>>>
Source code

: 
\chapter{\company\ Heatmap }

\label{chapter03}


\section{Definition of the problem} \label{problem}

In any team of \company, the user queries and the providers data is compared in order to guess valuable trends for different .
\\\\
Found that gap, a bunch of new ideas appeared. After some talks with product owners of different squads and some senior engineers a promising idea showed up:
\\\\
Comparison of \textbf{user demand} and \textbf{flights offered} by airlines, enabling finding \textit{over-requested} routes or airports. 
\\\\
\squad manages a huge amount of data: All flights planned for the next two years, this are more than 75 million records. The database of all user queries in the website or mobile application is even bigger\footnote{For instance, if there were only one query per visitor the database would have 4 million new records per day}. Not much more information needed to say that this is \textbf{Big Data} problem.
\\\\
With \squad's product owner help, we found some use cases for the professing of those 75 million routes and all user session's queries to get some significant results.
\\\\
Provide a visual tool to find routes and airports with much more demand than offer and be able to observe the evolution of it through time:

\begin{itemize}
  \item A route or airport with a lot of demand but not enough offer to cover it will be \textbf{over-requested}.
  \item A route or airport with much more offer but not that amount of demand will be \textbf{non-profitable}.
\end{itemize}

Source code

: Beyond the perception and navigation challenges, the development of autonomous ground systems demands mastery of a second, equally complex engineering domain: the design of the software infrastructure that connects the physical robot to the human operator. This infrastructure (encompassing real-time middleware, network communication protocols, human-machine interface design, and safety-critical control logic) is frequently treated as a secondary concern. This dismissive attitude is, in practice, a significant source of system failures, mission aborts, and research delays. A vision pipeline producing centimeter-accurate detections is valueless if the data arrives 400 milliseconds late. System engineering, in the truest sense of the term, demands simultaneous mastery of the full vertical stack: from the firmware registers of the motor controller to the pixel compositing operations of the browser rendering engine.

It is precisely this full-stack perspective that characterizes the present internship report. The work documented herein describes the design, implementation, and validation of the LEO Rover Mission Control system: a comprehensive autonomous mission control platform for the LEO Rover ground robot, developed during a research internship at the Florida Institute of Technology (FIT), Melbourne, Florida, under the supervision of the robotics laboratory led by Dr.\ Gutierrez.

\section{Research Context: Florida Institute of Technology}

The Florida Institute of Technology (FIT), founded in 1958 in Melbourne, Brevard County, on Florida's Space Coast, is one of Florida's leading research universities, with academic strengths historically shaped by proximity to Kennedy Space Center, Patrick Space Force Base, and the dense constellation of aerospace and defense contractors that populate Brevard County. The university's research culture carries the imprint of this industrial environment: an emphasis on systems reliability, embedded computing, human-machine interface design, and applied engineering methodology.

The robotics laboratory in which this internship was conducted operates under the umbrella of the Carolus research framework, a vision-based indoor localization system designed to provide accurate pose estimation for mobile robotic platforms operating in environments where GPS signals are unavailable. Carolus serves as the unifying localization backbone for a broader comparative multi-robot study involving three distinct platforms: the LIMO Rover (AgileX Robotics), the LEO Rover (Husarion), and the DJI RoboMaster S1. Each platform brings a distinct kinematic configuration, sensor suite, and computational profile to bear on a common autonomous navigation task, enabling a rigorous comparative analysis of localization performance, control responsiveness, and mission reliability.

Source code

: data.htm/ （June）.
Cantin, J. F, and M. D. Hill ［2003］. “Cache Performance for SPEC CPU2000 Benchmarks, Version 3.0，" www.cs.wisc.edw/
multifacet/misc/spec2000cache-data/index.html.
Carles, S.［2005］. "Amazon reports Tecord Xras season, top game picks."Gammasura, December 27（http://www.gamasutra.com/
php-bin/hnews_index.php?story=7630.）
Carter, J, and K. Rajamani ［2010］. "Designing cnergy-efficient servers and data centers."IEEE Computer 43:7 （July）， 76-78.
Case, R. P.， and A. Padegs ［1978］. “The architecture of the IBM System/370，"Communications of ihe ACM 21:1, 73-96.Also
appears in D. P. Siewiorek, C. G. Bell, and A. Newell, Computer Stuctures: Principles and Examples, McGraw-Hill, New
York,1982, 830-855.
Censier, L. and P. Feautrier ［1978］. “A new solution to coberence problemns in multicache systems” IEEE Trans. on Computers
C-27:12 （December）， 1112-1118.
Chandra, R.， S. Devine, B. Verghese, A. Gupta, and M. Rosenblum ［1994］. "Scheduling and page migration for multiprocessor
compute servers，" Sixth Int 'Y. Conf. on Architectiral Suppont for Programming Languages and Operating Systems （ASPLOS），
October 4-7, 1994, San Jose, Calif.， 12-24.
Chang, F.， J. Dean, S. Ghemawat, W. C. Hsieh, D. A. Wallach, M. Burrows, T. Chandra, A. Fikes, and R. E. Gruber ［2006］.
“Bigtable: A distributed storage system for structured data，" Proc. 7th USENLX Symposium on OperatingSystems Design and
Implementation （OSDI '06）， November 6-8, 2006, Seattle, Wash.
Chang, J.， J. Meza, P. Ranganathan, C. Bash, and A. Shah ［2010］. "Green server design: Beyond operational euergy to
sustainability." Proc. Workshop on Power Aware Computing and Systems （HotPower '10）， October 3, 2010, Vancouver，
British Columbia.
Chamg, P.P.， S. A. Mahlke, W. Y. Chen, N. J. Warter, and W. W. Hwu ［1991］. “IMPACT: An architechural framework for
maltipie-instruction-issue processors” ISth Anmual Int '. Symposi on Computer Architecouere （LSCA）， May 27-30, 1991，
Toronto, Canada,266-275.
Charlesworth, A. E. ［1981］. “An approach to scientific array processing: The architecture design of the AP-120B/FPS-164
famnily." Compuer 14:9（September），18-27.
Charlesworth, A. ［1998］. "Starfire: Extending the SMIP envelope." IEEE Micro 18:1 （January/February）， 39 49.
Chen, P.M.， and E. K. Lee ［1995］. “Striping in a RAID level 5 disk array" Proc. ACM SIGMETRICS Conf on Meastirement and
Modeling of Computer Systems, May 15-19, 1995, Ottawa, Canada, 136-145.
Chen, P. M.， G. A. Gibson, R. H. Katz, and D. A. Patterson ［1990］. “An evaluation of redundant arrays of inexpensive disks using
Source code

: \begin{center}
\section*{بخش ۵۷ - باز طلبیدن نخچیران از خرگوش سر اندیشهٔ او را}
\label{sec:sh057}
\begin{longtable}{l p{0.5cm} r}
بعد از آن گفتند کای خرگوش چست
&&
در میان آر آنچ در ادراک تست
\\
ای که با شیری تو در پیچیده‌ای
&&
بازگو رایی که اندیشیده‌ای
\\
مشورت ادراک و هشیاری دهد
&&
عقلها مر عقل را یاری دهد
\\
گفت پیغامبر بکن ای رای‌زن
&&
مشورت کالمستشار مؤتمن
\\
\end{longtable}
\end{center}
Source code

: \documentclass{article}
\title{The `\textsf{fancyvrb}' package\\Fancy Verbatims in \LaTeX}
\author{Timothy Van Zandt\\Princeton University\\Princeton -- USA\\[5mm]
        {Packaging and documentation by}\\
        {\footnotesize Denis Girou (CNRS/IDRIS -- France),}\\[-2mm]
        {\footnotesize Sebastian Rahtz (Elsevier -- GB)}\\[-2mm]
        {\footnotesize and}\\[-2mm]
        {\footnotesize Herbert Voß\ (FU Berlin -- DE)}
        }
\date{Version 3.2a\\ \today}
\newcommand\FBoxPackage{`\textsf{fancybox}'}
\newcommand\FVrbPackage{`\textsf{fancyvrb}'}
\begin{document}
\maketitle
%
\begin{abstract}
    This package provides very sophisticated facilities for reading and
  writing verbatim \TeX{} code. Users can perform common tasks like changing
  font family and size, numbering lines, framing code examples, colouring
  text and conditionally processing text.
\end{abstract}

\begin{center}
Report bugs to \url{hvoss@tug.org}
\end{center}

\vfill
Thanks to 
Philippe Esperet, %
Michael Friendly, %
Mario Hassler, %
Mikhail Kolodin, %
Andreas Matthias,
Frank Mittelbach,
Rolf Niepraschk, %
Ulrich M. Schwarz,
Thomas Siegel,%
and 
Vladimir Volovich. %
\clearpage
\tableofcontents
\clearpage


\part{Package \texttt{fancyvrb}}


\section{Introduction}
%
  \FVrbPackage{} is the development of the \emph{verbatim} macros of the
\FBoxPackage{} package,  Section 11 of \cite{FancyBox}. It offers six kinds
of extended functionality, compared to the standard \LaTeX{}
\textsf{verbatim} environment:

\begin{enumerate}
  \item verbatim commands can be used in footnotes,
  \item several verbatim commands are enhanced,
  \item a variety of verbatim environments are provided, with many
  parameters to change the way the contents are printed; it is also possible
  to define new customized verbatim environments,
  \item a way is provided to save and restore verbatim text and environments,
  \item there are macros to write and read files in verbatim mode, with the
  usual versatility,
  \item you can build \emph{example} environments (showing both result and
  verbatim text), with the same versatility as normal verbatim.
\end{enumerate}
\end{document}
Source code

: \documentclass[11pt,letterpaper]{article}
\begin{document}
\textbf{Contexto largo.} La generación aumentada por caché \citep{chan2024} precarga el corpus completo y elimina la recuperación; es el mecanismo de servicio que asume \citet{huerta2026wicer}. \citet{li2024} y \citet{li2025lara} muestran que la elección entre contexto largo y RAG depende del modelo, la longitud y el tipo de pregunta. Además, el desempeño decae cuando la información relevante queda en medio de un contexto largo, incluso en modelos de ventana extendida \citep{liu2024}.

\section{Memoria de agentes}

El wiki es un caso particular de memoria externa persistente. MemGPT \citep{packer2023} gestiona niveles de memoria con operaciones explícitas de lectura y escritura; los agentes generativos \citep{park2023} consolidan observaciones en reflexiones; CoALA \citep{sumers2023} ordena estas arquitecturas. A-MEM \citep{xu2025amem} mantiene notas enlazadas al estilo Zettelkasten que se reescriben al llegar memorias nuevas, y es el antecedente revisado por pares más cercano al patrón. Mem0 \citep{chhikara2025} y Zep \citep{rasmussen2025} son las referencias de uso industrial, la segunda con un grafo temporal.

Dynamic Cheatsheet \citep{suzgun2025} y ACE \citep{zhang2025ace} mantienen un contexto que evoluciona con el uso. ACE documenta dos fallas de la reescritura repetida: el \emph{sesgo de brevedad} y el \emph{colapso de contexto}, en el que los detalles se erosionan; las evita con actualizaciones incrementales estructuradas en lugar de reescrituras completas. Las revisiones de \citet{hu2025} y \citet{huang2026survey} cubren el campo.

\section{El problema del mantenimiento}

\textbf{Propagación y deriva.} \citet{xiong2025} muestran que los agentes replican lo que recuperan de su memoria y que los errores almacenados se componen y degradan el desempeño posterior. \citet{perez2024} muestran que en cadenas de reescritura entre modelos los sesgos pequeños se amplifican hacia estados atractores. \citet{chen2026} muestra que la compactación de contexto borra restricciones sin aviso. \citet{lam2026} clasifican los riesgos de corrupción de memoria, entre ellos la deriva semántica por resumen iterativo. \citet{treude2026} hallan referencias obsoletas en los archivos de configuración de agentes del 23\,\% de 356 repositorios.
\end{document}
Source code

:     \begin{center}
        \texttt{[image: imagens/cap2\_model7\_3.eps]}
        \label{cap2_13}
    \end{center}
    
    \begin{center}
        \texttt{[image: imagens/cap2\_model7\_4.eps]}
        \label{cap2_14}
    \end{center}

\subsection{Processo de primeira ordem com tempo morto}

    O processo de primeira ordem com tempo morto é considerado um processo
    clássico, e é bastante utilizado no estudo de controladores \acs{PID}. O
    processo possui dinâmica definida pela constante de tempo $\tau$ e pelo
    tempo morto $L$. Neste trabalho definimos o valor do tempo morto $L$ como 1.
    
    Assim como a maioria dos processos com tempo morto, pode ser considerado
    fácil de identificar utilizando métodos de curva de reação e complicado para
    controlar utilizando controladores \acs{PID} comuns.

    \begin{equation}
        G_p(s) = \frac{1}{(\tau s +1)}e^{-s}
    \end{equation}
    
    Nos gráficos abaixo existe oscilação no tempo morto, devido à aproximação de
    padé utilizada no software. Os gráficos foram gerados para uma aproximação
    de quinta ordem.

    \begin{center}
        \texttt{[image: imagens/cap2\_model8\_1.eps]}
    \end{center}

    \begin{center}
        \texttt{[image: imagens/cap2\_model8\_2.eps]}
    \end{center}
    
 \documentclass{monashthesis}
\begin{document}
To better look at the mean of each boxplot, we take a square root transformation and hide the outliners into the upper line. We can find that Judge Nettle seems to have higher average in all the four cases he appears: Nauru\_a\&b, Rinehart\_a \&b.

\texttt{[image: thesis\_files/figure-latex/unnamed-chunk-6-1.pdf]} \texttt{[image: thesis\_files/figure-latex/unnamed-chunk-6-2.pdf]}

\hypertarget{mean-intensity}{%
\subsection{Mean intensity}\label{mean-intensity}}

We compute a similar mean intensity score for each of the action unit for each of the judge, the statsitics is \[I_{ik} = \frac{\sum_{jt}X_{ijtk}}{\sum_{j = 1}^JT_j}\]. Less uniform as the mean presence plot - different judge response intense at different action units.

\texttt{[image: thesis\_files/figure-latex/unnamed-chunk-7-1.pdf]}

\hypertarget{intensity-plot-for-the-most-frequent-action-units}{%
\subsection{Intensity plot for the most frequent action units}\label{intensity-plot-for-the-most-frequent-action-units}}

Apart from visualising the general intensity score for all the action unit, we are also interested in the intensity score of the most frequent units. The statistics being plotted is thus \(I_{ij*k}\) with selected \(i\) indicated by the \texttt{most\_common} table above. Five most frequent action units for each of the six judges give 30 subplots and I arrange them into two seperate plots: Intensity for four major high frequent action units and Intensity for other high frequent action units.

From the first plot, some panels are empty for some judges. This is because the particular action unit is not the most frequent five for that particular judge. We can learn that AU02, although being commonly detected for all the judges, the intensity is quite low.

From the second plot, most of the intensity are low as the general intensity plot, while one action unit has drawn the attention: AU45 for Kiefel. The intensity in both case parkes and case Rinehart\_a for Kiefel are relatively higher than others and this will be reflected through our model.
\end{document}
<<<
> _EXERCISE PROMPT_
Wherever a line in the entries holds "Chandra", copy that line.

> _TASK OUTPUT_
Chandra, R.， S. Devine, B. Verghese, A. Gupta, and M. Rosenblum ［1994］. "Scheduling and page migration for multiprocessor
Chang, F.， J. Dean, S. Ghemawat, W. C. Hsieh, D. A. Wallach, M. Burrows, T. Chandra, A. Fikes, and R. E. Gruber ［2006］.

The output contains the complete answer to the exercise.